On a cold, clear night, I lie there with the hatch partly open, gazing at the stars.  That hatch is both a necessity and a gross extravagance.  Its predecessor, the original fibreglass one, was, of course, completely opaque, which was bad enough: it also leaked and was impossible properly to dog, which was intolerable.  A great friend went and sold his soul to the manufacturer on my behalf, and obtained, at cost price, an enormous hatch, large enough for a super-yacht.  It was still heart-stoppingly expensive, but the original had a complicated moulding that would have been very difficult to incorporate in the same-sized alloy hatch.  With this mega hatch, however, I could build a frame outside the old one and simply drop the new hatch on top.  It is such bliss.  Several people have been puzzled that I should want a hatch that lets in the first light of day, but to me it is a necessity to be able to follow the phases of the moon, as I lie awake at night.  A lifelong insomniac - such things are important.

And we move aft a little to my superb galley.  Has any 26ft boat ever been blessed with such a fine place in which to cook?  I love to cook.  I love, particularly, to cook for myself: carefully-planned and light meals, for enjoyment rather than repletion.  Sometimes I will make the starter, eat it slowly with a glass of wine, and then prepare the main course from scratch, sipping away as I cook.  It may be an hour from one course to the next, and I enjoy every second of it.  I sit down at my varnished, mahogany table, laid with attractive cutlery, hand-made pottery and Waterford Crystal glasses, bought second-hand for a pittance.  As I savour my food, I can gaze out of the window at the passing scene.

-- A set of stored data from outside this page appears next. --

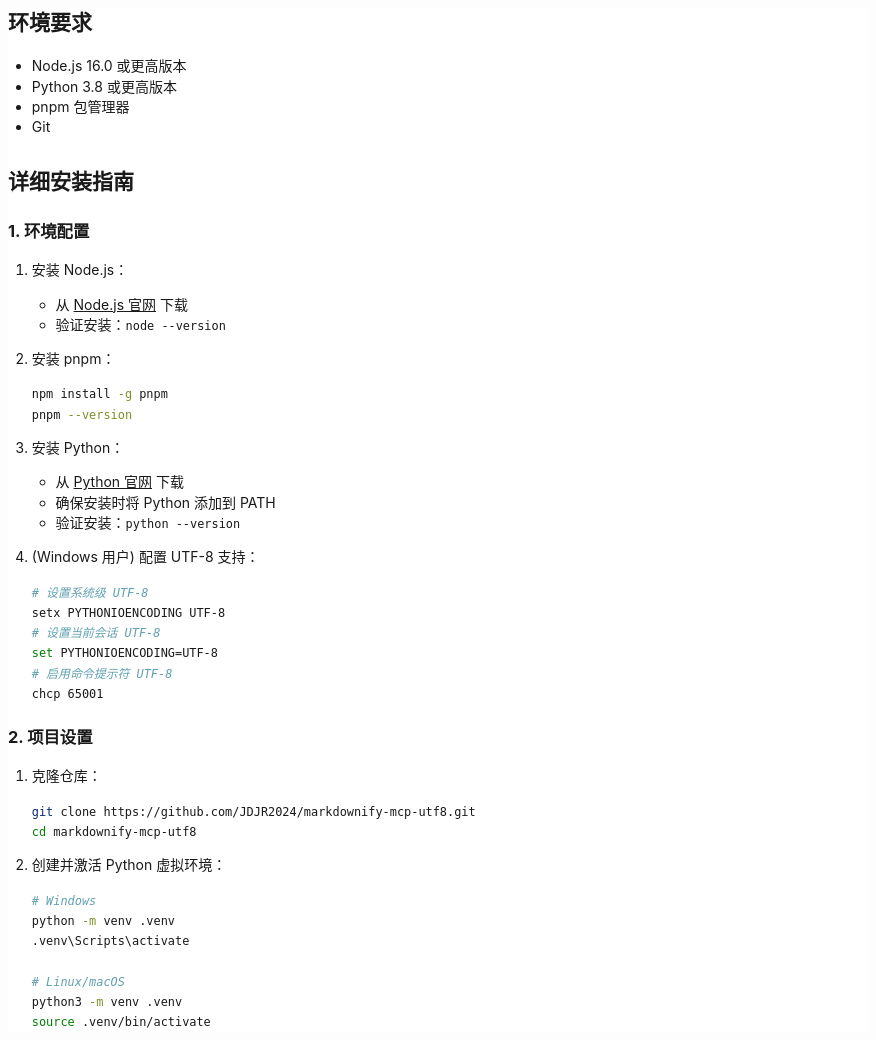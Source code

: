 ## 环境要求

- Node.js 16.0 或更高版本
- Python 3.8 或更高版本
- pnpm 包管理器
- Git

## 详细安装指南

### 1. 环境配置

1. 安装 Node.js：
   - 从 [Node.js 官网](https://nodejs.org/) 下载
   - 验证安装：`node --version`

2. 安装 pnpm：
   ```bash
   npm install -g pnpm
   pnpm --version
   ```

3. 安装 Python：
   - 从 [Python 官网](https://www.python.org/downloads/) 下载
   - 确保安装时将 Python 添加到 PATH
   - 验证安装：`python --version`

4. (Windows 用户) 配置 UTF-8 支持：
   ```bash
   # 设置系统级 UTF-8
   setx PYTHONIOENCODING UTF-8
   # 设置当前会话 UTF-8
   set PYTHONIOENCODING=UTF-8
   # 启用命令提示符 UTF-8
   chcp 65001
   ```

### 2. 项目设置

1. 克隆仓库：
   ```bash
   git clone https://github.com/JDJR2024/markdownify-mcp-utf8.git
   cd markdownify-mcp-utf8
   ```

2. 创建并激活 Python 虚拟环境：
   ```bash
   # Windows
   python -m venv .venv
   .venv\Scripts\activate

   # Linux/macOS
   python3 -m venv .venv
   source .venv/bin/activate
   ```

The table is something I made myself, to replace the rather ratty plywood one that wobbled around on an ugly pedestal.  Originally it had - I suppose - had the facility to rise up and down like a Pantomime Demon, in order to accommodate a loving couple in connubial bliss.  A small, loving couple, I would have to say, as my whole boat is designed around hobbits.  Fine for me at 5ft 1in and weighing about a hundredweight, but a little constrained for more normal-sized people.  Yes, this bunk is 6ft long - once the cushions are removed fore and aft and assuming your tape measure hook is not particularly thick.  I have dozed on the outboard half at sea and not found it any too long.  I never did try the original table top, because the bed thus formed would have been too narrow for comfort.  At least in my V-berth (and only a couple ardently in lust would call it a double) I can't fall out of bed!  A friend thought that my replacement table (constructed in traditional manner, of one-inch wood, with fold-down leaves) should be made in the same manner as the old one 'in case', but I reckon two people on my boat is getting perilously close to a crowd and cannot imagine sharing with a couple.  Who want to sleep together.  So I did it my way.  Which is why I bought my own boat in the first place.

The other change from the original is that my new table has no fiddles.  I love to write - as you may have guessed - and the fiddles made this awkward.  Occasionally I like to write by hand, with a fountain pen, and the fiddles made this almost impossible.  I could understand fitting them for and aft, but athwartships?  So my new table has no fiddle.  Anyway, this is the 21st century, the era of sticky mats.  There is no need for such a thing 90% of the time.  In the galley, yes.  On the bookshelves equally so, but the saloon table?  But if ever I get the guts to go offshore, I shall fit removable ones fore and aft.

So here I sit in my comfortable little boat, looking up occasionally to admire the scenery, able in one short stop to reach the coffee pot and brew up.  One day I shall sing the praises of my cockpit, but at present it is too cool to enjoy it.

Why, oh why, would anyone want more?